И, не дождавшись ответа, сердито ворчнул:
— Вот дурень, этакую семьищу кинуть! Что мы, нелюди, что ли? Кто ему старое поминал? Кто поминал, спрашиваю!..
Степанида, не зная, что ответить на это, испуганно смотрела в большое, обрамленное русой бородкой лицо богатыря, и в глазах ее снова копились слезы.
— Пойду я, работа срочная, — поднялся, едва не достав головой потолка, старый кузнец. — Ты, Дениска, завтра ко мне в кузню зайди, дело у меня тебе есть. А покуда вот вам от товарищей наших…
Он положил на стол толстую пачку ассигнаций и, натянув картуз, шагнул ж двери. Степанида опомнилась, догнала, поймала его за руку.
— Спасибо, батюшка, спасибо, родной!..
— Что ты, что ты! — испугался Илья, пятясь к двери. — Ты эту старинку брось!.. Ты это что выдумала!.. — И вывалился в коридор, хлопнул за собой дверью.
Денис долго терялся в догадках: что за дело нашел ему дядя Илья? Уж не думает ли он взять его, Дениса, к себе в подручные, как это сделал он когда-то с отцом? Вот было бы здорово! И тогда прощай надоевшие заклепы и железные горны — Денис давно вырос из этой детской должности подавальщика, — а в кузне он будет стараться так, чтобы стать настоящим молотобойцем и зарабатывать не меньше отца. А может, дядя Илья хочет что-то сказать ему об отце, почему тот уехал на фронт? И не сказал об этом матери потому, что не хотел расстроить ее?.. Почему дядя Илья не сказал о своем деле ему, Денису, при матери?..

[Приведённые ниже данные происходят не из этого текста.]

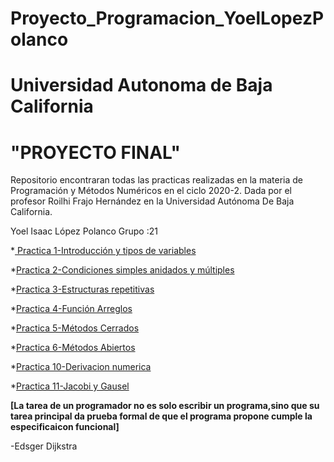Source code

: # Proyecto_Programacion_YoelLopezPolanco
#  Universidad Autonoma de Baja California
#                           "PROYECTO FINAL"                                         
Repositorio encontraran  todas las practicas realizadas en la materia de Programación y Métodos Numéricos en el ciclo 2020-2. Dada por el profesor Roilhi Frajo Hernández en la Universidad Autónoma De Baja California. 

Yoel Isaac López Polanco                           Grupo :21

*[ Practica 1-Introducción y tipos de variables](https://github.com/Yoel-Lopez/Proyecto_Programacion_YoelLopezPolanco/tree/main/Practica%201_Introducci%C3%B3n%20y%20tipos%20de%20variables)

*[Practica 2-Condiciones simples anidados y múltiples](https://github.com/Yoel-Lopez/Proyecto_Programacion_YoelLopezPolanco/tree/main/Practica%202_condicionales%20simples%2C%20anidados%20y%20m%C3%BAtiples)

*[Practica 3-Estructuras repetitivas](https://github.com/Yoel-Lopez/Proyecto_Programacion_YoelLopezPolanco/tree/main/Practica%203_Estructuras%20repetitivas)   

*[Practica 4-Función Arreglos](https://github.com/Yoel-Lopez/Proyecto_Programacion_YoelLopezPolanco/commit/0e9fe5c61849fcd5b0725a1b4dd24ba8e7404f1a)

*[Practica 5-Métodos Cerrados](https://github.com/Yoel-Lopez/Proyecto_Programacion_YoelLopezPolanco/commit/43d224a0408f04949be9a4156516ea549023eb5a)

*[Practica 6-Métodos Abiertos](https://github.com/Yoel-Lopez/Proyecto_Programacion_YoelLopezPolanco/commit/f9c955cf2b060d3ccb209aadb57af640f333963f)

*[Practica 10-Derivacion numerica](https://github.com/Yoel-Lopez/Proyecto_Programacion_YoelLopezPolanco/commit/d16ef1d6091f1e06b1e0218c9862e644101d4c4b)

*[Practica 11-Jacobi y Gausel](https://github.com/Yoel-Lopez/Proyecto_Programacion_YoelLopezPolanco/commit/912adf0caedd7ec7eac924a07cb6bbb9fd762c61)

**[La tarea de un programador no es solo escribir un programa,sino que su tarea principal da prueba formal de que el programa propone  cumple la especificaicon funcional]**

-Edsger Dijkstra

Какова же была радость Дениса, когда кузнец, как-то странно оглядев его с ног до головы, будто видел впервые, предложил ему пойти в ученики к Зотову, самому лучшему токарю, о котором в затоне говорили как о чудодейственном мастере, чуть ли не дружащем с самим чертом. И станок Зотова — огромный, до потолка, отливающий черным лаком, со множеством рукояток, колесиков, винтов и валиков, всегда казался Денису гигантским магическим существом, перемалывающим своим стальным зубом любые детали, чего не мог сделать ни один другой станок в цехе. И назывался он почему-то не просто токарным, как все, а «карусельным», хотя ничего похожего у этого станка с базарной каруселью не было; разве что кроме одного огромного вращающегося железного круга.
Денис даже не поверил в свое счастье и в ответ только глупо улыбнулся дяде Илье, совершенно забыв о второй стороне своего «счастья»: о Зотове в затоне говорили как о большом скряге и злом нелюдиме. Может, из зависти?

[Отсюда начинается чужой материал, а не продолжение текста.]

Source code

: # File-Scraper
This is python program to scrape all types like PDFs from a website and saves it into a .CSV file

— Не хочешь разве? — по-своему истолковал молчание Дениса кузнец. — Зря, выходит, мы с Зотовым толковали?
— Хочу! Очень хочу, дядя Илья! — испугался Денис, рассмешив слушавших их кузнецов и молотобойцев.
— Ну тогда ладно, — улыбнулся тот. — Но гляди, мастер твой будет трудный. Сдюжишь — добрым токарем будешь, не сдюжишь — вини себя. Пошли!